** Opening Input records block **

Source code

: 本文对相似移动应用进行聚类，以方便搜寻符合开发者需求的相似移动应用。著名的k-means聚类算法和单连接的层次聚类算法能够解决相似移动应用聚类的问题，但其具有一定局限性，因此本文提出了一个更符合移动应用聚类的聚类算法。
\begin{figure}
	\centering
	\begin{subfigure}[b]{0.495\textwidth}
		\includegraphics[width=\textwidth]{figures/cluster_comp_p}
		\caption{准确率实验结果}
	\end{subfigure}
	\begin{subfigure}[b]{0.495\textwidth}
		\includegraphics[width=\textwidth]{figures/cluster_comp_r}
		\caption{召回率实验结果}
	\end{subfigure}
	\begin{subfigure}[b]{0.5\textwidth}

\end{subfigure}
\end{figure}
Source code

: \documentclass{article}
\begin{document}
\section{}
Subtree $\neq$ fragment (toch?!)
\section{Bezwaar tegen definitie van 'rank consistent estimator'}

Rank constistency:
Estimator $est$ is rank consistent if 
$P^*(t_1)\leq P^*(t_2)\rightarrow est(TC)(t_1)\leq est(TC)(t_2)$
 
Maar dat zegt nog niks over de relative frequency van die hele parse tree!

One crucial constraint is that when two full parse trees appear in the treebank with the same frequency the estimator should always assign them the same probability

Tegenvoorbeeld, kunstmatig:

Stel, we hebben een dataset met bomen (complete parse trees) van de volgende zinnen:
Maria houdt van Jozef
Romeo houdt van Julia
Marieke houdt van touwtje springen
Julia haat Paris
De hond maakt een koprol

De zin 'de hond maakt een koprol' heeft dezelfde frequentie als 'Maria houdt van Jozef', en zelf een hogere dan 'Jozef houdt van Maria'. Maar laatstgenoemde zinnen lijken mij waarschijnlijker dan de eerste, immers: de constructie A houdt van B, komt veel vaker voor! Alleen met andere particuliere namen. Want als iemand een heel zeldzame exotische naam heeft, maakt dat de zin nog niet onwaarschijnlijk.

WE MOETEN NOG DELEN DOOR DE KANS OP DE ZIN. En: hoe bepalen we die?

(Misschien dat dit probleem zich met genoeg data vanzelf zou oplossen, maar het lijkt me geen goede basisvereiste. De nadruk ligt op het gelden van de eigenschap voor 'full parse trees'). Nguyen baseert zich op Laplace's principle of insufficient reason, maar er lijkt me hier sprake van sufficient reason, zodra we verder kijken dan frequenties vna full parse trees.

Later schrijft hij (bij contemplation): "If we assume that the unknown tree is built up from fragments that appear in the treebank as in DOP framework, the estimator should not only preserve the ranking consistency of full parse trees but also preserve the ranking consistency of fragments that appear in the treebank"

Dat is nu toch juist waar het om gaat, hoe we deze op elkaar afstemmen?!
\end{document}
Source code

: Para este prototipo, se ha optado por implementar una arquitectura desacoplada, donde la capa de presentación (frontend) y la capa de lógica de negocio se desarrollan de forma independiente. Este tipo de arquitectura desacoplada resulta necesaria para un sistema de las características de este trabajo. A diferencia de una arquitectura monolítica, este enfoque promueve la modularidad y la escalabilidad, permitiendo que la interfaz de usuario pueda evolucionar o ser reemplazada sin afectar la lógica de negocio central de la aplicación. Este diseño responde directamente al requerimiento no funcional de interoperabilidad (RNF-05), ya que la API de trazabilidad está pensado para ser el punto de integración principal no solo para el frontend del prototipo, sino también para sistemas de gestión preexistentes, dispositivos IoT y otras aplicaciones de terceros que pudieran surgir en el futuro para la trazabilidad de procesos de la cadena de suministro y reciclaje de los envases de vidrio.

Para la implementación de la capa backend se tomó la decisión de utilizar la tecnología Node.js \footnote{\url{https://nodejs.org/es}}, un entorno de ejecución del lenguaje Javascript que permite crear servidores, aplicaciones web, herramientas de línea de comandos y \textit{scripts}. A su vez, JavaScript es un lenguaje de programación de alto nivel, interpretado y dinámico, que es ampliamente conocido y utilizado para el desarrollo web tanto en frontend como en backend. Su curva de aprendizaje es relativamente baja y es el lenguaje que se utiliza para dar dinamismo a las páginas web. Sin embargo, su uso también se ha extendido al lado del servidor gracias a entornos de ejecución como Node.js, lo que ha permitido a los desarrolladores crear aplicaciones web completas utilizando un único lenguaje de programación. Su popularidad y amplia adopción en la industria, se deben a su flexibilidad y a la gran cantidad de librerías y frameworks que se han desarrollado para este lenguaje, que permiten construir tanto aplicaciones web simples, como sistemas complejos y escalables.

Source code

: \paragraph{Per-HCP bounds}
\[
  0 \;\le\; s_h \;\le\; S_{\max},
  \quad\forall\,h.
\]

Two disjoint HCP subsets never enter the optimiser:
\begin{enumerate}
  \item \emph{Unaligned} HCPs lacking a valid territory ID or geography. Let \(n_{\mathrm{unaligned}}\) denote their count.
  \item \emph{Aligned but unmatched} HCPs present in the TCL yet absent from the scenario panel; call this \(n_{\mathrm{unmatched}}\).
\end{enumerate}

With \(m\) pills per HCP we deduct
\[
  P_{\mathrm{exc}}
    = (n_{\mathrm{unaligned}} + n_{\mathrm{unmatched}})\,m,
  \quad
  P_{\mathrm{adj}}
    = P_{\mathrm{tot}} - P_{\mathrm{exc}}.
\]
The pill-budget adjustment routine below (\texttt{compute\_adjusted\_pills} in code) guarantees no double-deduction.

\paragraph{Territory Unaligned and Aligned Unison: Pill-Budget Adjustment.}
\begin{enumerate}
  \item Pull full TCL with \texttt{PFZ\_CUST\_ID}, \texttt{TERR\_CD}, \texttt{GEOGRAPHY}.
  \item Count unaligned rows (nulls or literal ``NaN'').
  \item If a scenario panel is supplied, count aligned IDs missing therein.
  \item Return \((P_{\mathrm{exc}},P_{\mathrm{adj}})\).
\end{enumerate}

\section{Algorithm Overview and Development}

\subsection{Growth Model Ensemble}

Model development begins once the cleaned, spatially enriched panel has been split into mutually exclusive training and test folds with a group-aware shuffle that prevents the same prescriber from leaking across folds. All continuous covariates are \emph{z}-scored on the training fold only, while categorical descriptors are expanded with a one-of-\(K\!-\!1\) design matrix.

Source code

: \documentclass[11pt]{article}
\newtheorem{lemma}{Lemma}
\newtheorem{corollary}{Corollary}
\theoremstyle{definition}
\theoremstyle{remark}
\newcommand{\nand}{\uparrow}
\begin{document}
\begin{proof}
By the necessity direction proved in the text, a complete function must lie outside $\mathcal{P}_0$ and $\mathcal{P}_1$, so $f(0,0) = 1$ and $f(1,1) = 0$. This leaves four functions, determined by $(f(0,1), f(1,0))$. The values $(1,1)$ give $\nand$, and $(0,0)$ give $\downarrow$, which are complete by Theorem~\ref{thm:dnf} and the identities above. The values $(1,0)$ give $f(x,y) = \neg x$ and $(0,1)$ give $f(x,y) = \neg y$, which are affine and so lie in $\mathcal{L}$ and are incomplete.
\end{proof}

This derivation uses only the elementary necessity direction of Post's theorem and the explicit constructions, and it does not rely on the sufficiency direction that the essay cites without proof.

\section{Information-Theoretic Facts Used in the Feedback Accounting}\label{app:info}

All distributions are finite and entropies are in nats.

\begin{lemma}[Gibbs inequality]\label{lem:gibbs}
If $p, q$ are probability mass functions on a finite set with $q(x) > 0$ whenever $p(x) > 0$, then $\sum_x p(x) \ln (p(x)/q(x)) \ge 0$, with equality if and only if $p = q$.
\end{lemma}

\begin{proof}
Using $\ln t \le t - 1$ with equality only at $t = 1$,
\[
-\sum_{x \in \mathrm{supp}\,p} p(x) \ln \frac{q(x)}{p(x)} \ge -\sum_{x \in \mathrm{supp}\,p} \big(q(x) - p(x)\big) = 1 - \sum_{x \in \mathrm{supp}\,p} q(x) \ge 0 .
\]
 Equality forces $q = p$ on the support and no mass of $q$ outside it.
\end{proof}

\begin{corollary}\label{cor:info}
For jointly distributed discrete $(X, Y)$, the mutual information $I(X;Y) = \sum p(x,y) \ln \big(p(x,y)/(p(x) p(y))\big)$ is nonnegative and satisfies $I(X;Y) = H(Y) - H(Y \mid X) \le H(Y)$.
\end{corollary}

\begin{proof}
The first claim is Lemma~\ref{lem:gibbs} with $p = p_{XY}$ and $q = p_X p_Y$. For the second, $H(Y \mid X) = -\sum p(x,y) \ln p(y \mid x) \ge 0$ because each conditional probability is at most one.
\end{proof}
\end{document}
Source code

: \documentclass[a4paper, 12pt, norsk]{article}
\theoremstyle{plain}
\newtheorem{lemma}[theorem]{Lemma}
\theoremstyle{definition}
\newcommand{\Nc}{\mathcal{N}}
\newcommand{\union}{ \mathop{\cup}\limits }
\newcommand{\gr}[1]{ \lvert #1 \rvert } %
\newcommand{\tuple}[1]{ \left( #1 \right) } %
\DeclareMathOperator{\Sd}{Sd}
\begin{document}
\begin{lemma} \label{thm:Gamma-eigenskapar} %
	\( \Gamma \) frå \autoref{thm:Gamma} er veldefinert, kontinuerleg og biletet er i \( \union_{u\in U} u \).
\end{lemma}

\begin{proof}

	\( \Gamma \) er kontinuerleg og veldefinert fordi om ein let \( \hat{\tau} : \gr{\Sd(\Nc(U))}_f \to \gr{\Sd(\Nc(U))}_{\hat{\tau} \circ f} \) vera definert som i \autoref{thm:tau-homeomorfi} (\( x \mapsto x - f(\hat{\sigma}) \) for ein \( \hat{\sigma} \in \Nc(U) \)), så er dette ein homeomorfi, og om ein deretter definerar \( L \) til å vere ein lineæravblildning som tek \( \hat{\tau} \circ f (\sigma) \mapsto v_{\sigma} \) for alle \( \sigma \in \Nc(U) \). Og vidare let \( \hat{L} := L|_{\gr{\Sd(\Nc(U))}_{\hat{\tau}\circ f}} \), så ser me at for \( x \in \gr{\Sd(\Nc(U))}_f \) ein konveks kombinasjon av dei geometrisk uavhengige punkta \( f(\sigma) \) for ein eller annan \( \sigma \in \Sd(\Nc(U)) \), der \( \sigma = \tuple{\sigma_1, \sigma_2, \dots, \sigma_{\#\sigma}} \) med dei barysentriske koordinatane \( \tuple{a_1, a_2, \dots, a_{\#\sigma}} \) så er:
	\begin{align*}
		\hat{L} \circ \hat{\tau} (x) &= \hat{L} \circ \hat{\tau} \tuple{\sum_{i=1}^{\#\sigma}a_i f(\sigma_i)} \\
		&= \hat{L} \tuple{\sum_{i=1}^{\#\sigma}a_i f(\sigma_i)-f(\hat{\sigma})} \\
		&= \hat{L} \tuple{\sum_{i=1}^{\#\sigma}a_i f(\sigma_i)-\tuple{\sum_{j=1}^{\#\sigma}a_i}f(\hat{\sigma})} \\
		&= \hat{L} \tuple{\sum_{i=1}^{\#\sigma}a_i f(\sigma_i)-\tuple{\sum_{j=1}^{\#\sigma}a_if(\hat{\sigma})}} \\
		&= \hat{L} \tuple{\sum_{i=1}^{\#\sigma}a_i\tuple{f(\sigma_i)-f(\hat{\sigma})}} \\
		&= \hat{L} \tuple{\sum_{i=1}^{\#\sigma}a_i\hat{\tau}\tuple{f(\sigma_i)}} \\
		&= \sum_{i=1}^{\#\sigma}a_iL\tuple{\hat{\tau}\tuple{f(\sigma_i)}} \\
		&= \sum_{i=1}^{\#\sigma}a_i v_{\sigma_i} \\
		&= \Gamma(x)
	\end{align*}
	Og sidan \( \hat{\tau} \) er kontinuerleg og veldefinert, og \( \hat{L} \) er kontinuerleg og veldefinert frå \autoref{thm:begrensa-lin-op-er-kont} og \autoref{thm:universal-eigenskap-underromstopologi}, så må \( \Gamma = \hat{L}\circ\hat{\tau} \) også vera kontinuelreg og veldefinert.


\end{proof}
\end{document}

** Closing Input records block **

Lines with "paragraph" in the records above: copy every one of them.

◆ **Exercise answer**
: \paragraph{Per-HCP bounds}
\paragraph{Territory Unaligned and Aligned Unison: Pill-Budget Adjustment.}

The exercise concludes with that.